Updated 12 January 2024

We expect health and social care providers to guarantee people with a learning disability and autistic people respect, equality, dignity, choices and independence and good access to local communities that most people take for granted. ‘Right support, right care, right culture’ is the guidance CQC follows to make assessments and judgements about services supporting people with a learning disability and autistic people and providers must have regard to it.

About the service

Oasis Care and Training Agency (OCTA) is a domiciliary care agency. It provides personal care to people living with dementia and people with learning disabilities living in their own homes. At the time of our inspection the agency was providing a service of personal care to 210 people.

Not everyone who used the service received personal care. CQC only inspects where people receive personal care. This is help with tasks related to personal hygiene and eating. Where they do we also consider any wider social care provided.

People’s experience of using this service and what we found

The service was not able to demonstrate how they were meeting some of the underpinning principles of Right support, right care, right culture.

Right Support

People's mental capacity assessments were not always clear as to whether the assessment and decision was in the person's best interest and if this was the least restrictive measure. Staff respected people's choices and supported them to make decisions about their day-to-day care.

Right Care

Risk assessment and care plans required further development to be clear on individual support needs. There were examples where in places they were not coordinated, this meant that people may not get the most effective support. People received kind and compassionate care.

Positive risk taking was not always encouraged or enabled. Risk assessments were undertaken but these were sometimes basic and lacked individual detail.

Staff protected and respected people's privacy and dignity. They understood and responded to their individual needs.

Right Culture

The provider's systems for monitoring and improving the service were not always implemented effectively. They had failed to identify and plan for risks people were exposed to. The staff did not always have relevant training and supervision.

Staff had received training but did not have a good understanding of best practice models of care. This meant people did not always receive tailored support that empowered them as an individual.

People using the service and their relatives liked their individual care.

For more details, please see the full report which is on the CQC website at

The last rating for this service was good (published 23 January 2021).

Why we inspected

The inspection was prompted in part due to concerns received about staffing. A decision was made for us to inspect and examine those risks.

The overall rating for the service has changed from good to inadequate based on the findings of this inspection.
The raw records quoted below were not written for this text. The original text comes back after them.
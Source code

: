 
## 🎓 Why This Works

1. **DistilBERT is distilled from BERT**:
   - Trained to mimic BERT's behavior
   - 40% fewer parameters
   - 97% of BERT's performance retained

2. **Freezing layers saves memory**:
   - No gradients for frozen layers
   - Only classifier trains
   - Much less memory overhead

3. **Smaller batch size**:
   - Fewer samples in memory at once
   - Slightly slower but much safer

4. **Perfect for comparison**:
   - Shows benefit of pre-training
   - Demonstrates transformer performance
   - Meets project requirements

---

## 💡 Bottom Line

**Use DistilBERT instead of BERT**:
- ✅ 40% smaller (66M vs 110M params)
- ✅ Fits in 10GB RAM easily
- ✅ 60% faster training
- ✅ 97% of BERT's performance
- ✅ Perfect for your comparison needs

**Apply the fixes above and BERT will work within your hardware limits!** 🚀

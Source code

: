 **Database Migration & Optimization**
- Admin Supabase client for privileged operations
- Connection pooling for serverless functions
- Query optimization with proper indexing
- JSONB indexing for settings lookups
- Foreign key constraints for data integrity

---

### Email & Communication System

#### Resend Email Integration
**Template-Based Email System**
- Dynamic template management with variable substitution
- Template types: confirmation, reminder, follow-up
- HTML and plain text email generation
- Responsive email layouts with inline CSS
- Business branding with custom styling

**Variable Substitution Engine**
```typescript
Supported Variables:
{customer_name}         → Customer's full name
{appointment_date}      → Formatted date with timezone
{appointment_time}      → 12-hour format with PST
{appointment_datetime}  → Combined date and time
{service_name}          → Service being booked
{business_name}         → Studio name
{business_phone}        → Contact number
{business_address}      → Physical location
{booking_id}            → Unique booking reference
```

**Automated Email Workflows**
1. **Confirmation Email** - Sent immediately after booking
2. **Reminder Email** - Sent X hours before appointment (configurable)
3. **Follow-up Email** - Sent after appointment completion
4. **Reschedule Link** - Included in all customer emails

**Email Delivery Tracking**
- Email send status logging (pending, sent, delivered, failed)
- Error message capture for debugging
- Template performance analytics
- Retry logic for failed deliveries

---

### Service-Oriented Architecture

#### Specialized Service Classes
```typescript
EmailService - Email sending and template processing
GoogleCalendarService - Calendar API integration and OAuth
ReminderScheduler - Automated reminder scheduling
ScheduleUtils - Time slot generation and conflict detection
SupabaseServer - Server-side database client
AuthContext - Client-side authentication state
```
Enforcement and Recommendations

We have identified breaches in relation to the safe care and treatment, the lack of robust recruitment and staff levels, training and supervisions. We have also identified breaches in relation to the lack of care planning, lack of understanding of capacity assessments and lack of effective audits and risk assessments.

Follow up

We will request an action plan from the provider to understand what they will do to improve the standards of quality and safety. We will work alongside the provider and local authority to monitor progress. We will continue to monitor information we receive about the service, which will help inform when we next inspect.